Art Janik is a Medill junior. He can be reached at [email protected]. |
The Multicultural Center stinks. It smells, too.
Come right inside 1936 Sheridan Road, tucked all the way over there at the social mecca of campus, right in front of Foster-Walker Complex. While Norris takes its sweet time completing space additions (come to Willie’s Too flashy signs and a smoothie with a protein boost should keep you quiet), cultural groups get to spend their days on the first floor and basement of the decrepit Victorian structure with the creaky steps and cracked foundation.
I’m an officer in the Polish-American Student Alliance and use the center often. Now I know we don’t have as much influence or experience as AAAB, Alianza or McSA, but all Polish jokes aside, even I can tell when we’re getting screwed. This is definitely one of those times.
The center isn’t even entirely dedicated to multiculturalism. Academic advising takes up the second floor, and the Sesquicentennial Committee has the third floor for the next year. As for the space we can use frankly it sucks.
We have the conference room with the kitchen and soda machine (which provided stimulating background music while our guest speaker read post-war Polish poetry last spring), and the front lounge/waiting room by the front desk, the heavy traffic area. Down in the basement, you can discuss issues and activities over the hum of the dehumidifiers that work day and night to get rid of all that excess moisture. Be careful where you step: A soft plop means the carpet hasn’t yet dried from the flooding.
Getting excited yet? Don’t jump for joy too high because you might bump your head on one of the exposed ceiling pipes.
I don’t want to be too harsh, though, because as part of the Multicultural Center Advisory Board, I, along with eight other students, have been working hard this quarter to breathe new life into the place. Ethnic Food Night, held the Friday before the Diversity Conference, was a huge success; we actually ran out of food because so many people came.
What was worse, however, was not being able to physically accommodate everyone in such a cramped space. The basement and first floor were literally packed. Had Evanston fire department showed up, the fire marshal would have arrested us on sight for all the fire safety code violations.
The current center is inadequate. The programming may be great, but the resources and facilities aren’t. The whole campus isn’t active in cultural affairs, but those students that do make their cultural group an important part of their campus lives deserve better. The university has failed to meet their needs.
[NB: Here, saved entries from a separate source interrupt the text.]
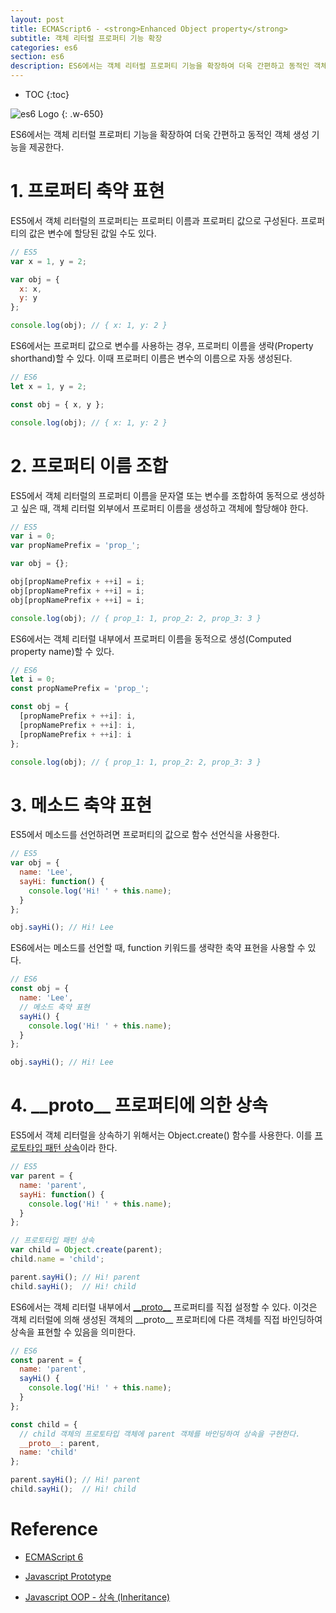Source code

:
 ```yaml
---
layout: post
title: ECMAScript6 - <strong>Enhanced Object property</strong>
subtitle: 객체 리터럴 프로퍼티 기능 확장
categories: es6
section: es6
description: ES6에서는 객체 리터럴 프로퍼티 기능을 확장하여 더욱 간편하고 동적인 객체 생성 기능을 제공한다.
---
```


* TOC
{:toc}

![es6 Logo](./img/es6.png)
{: .w-650}

ES6에서는 객체 리터럴 프로퍼티 기능을 확장하여 더욱 간편하고 동적인 객체 생성 기능을 제공한다.

# 1. 프로퍼티 축약 표현

ES5에서 객체 리터럴의 프로퍼티는 프로퍼티 이름과 프로퍼티 값으로 구성된다. 프로퍼티의 값은 변수에 할당된 값일 수도 있다.

```javascript
// ES5
var x = 1, y = 2;

var obj = {
  x: x,
  y: y
};

console.log(obj); // { x: 1, y: 2 }
```

ES6에서는 프로퍼티 값으로 변수를 사용하는 경우, 프로퍼티 이름을 생략(Property shorthand)할 수 있다. 이때 프로퍼티 이름은 변수의 이름으로 자동 생성된다.

```javascript
// ES6
let x = 1, y = 2;

const obj = { x, y };

console.log(obj); // { x: 1, y: 2 }
```

# 2. 프로퍼티 이름 조합

ES5에서 객체 리터럴의 프로퍼티 이름을 문자열 또는 변수를 조합하여 동적으로 생성하고 싶은 때, 객체 리터럴 외부에서 프로퍼티 이름을 생성하고 객체에 할당해야 한다.

```javascript
// ES5
var i = 0;
var propNamePrefix = 'prop_';

var obj = {};

obj[propNamePrefix + ++i] = i;
obj[propNamePrefix + ++i] = i;
obj[propNamePrefix + ++i] = i;

console.log(obj); // { prop_1: 1, prop_2: 2, prop_3: 3 }
```

ES6에서는 객체 리터럴 내부에서 프로퍼티 이름을 동적으로 생성(Computed property name)할 수 있다.

```javascript
// ES6
let i = 0;
const propNamePrefix = 'prop_';

const obj = {
  [propNamePrefix + ++i]: i,
  [propNamePrefix + ++i]: i,
  [propNamePrefix + ++i]: i
};

console.log(obj); // { prop_1: 1, prop_2: 2, prop_3: 3 }
```

# 3. 메소드 축약 표현

ES5에서 메소드를 선언하려면 프로퍼티의 값으로 함수 선언식을 사용한다.

```javascript
// ES5
var obj = {
  name: 'Lee',
  sayHi: function() {
    console.log('Hi! ' + this.name);
  }
};

obj.sayHi(); // Hi! Lee
```

ES6에서는 메소드를 선언할 때, function 키워드를 생략한 축약 표현을 사용할 수 있다.

```javascript
// ES6
const obj = {
  name: 'Lee',
  // 메소드 축약 표현
  sayHi() {
    console.log('Hi! ' + this.name);
  }
};

obj.sayHi(); // Hi! Lee
```

# 4. \_\_proto\_\_ 프로퍼티에 의한 상속

ES5에서 객체 리터럴을 상속하기 위해서는 Object.create() 함수를 사용한다. 이를 [프로토타입 패턴 상속](./js-object-oriented-programming#52-프로토타입-패턴-상속-prototypal-inheritance)이라 한다.

```javascript
// ES5
var parent = {
  name: 'parent',
  sayHi: function() {
    console.log('Hi! ' + this.name);
  }
};

// 프로토타입 패턴 상속
var child = Object.create(parent);
child.name = 'child';

parent.sayHi(); // Hi! parent
child.sayHi();  // Hi! child
```

ES6에서는 객체 리터럴 내부에서 [\_\_proto\_\_](./js-prototype#2-prototype-프로퍼티-vs-prototype-프로퍼티) 프로퍼티를 직접 설정할 수 있다. 이것은 객체 리터럴에 의해 생성된 객체의 \_\_proto\_\_ 프로퍼티에 다른 객체를 직접 바인딩하여 상속을 표현할 수 있음을 의미한다.

```javascript
// ES6
const parent = {
  name: 'parent',
  sayHi() {
    console.log('Hi! ' + this.name);
  }
};

const child = {
  // child 객체의 프로토타입 객체에 parent 객체를 바인딩하여 상속을 구현한다.
  __proto__: parent,
  name: 'child'
};

parent.sayHi(); // Hi! parent
child.sayHi();  // Hi! child
```

# Reference

* [ECMAScript 6](http://www.ecma-international.org/ecma-262/6.0/ECMA-262.pdf)

* [Javascript Prototype](./js-prototype)

* [Javascript OOP - 상속 (Inheritance)](./js-object-oriented-programming#5-상속-inheritance)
The current building was meant to be a home, not a cultural meeting center. The university should consider forming a task force to raise money and plan for the construction of a new building. Other schools, such as Penn State, already have full-facility cultural centers. Why shouldn’t one of the top universities in the nation have one, too?
I refuse to sit and organize Polish club events amid the scent of cinnamon-apple potpourri and dampness. What is the administration telling me about how important it thinks my cultural heritage is?
Or does does it consider my group as insignificant as the Polish janitors who demanded fair wages: just another matter of simple economics, right? We can’t profit from the Polish club, why bother going out of the way to accommodate them?